:: Brief ::
Go through the data and tally the lines that include "Batch". The reply is that number alone.

:: Collected data entries ::
Segment Open

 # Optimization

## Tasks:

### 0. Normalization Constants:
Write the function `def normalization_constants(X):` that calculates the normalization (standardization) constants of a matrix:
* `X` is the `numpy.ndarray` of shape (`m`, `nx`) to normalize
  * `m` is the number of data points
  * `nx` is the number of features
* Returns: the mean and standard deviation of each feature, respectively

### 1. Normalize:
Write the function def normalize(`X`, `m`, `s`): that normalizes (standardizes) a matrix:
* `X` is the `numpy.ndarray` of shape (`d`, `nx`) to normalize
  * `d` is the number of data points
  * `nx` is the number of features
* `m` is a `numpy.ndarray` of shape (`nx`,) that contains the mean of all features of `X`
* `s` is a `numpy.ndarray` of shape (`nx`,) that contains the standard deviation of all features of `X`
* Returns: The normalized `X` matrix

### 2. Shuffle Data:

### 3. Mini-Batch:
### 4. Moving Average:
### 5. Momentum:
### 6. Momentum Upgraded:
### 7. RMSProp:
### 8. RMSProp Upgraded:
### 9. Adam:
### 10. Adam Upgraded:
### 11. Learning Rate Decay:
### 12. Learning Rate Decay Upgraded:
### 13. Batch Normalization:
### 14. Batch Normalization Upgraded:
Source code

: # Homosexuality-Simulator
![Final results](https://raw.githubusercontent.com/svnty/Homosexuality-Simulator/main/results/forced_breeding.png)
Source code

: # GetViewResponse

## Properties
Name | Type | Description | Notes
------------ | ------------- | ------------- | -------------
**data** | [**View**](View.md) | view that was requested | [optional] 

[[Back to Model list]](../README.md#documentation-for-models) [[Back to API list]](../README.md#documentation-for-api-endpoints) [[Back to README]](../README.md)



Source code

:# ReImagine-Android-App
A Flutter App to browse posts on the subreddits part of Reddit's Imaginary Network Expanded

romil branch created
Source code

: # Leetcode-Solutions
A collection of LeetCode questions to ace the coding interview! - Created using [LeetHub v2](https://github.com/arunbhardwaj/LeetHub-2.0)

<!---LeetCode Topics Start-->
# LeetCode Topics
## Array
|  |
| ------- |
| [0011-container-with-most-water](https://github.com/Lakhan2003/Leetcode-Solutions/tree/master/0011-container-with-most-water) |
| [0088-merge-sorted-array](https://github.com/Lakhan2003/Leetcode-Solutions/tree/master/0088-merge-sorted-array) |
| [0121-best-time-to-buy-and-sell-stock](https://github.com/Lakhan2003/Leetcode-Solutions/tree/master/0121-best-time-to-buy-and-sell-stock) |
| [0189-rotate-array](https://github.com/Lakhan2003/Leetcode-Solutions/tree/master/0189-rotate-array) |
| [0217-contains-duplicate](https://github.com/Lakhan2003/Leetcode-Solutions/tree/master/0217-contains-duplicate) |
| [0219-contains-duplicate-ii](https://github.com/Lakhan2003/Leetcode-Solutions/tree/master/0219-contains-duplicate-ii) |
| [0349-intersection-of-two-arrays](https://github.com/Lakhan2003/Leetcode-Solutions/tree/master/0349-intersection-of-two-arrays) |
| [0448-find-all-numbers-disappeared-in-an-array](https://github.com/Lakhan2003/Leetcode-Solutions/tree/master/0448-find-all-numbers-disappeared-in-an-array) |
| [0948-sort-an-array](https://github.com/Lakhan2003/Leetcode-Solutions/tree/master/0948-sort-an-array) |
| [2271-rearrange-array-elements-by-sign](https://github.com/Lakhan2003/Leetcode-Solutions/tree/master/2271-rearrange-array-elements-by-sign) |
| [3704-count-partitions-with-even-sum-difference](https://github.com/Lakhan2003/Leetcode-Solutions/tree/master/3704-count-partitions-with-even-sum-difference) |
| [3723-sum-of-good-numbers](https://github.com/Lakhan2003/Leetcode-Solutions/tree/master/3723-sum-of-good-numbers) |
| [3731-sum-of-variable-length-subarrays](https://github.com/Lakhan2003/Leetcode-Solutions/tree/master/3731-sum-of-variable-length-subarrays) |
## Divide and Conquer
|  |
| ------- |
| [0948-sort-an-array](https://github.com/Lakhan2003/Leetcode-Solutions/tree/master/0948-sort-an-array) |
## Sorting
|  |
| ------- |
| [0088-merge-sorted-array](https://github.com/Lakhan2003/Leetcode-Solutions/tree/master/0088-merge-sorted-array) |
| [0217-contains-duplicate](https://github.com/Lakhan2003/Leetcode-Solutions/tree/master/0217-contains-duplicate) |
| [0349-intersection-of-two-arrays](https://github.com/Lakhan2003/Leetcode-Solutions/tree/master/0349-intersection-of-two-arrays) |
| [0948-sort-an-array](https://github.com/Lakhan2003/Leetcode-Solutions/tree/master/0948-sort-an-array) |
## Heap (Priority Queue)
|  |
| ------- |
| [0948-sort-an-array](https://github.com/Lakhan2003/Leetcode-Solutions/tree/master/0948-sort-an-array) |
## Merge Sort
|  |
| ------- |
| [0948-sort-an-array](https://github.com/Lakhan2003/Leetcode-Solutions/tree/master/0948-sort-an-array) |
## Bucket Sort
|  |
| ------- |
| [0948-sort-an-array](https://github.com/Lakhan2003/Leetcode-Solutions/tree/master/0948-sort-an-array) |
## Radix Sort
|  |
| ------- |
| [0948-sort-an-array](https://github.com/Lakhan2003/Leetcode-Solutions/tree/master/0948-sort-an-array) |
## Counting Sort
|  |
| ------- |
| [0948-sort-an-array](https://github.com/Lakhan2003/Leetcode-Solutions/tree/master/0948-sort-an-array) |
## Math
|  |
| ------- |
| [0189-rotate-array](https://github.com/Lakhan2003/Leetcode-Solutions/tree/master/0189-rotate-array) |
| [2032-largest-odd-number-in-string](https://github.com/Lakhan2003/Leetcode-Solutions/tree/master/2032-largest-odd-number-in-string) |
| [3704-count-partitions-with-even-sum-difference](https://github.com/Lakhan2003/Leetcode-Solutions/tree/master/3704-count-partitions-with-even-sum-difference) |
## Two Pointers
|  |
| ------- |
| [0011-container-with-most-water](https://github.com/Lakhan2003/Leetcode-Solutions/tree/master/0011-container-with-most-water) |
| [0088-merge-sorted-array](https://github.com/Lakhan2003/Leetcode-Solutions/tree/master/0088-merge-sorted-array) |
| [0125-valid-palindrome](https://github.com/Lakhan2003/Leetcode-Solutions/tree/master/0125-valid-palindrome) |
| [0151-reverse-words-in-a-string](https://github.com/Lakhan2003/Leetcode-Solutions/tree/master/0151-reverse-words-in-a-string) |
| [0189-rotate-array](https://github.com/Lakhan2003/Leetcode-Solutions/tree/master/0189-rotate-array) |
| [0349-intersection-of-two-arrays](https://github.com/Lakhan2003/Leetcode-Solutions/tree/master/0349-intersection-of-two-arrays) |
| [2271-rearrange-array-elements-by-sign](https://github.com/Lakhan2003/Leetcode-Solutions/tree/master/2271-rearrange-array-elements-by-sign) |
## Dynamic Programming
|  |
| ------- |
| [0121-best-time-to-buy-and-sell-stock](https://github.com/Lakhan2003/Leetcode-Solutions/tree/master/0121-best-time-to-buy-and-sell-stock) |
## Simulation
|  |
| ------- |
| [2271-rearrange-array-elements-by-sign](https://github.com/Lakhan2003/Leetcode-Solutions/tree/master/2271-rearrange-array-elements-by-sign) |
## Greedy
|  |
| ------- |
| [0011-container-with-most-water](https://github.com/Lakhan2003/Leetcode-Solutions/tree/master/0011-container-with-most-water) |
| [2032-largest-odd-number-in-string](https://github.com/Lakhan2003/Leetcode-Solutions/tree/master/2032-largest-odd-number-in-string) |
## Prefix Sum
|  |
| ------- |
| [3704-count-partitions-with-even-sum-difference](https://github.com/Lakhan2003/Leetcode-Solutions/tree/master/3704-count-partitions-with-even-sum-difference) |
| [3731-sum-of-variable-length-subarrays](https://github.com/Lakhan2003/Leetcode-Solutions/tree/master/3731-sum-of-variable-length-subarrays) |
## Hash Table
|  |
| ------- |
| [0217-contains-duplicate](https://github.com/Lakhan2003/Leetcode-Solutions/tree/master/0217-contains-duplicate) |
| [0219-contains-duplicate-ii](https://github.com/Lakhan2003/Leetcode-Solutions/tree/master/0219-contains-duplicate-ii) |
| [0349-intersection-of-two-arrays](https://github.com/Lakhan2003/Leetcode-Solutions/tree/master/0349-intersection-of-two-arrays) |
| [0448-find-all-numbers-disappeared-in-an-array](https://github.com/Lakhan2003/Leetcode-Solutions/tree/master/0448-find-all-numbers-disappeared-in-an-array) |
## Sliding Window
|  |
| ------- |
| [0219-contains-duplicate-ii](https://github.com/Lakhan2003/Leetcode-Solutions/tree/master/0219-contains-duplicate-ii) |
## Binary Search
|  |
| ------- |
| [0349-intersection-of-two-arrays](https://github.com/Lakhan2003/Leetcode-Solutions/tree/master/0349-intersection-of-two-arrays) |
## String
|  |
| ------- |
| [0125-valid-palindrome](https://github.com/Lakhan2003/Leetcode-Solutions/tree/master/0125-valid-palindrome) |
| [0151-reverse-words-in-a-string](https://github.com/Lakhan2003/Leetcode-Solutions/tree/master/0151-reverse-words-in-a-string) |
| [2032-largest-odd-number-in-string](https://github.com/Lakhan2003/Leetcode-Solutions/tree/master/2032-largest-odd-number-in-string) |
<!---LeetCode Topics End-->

Segment Closed

:: Expected output ::
3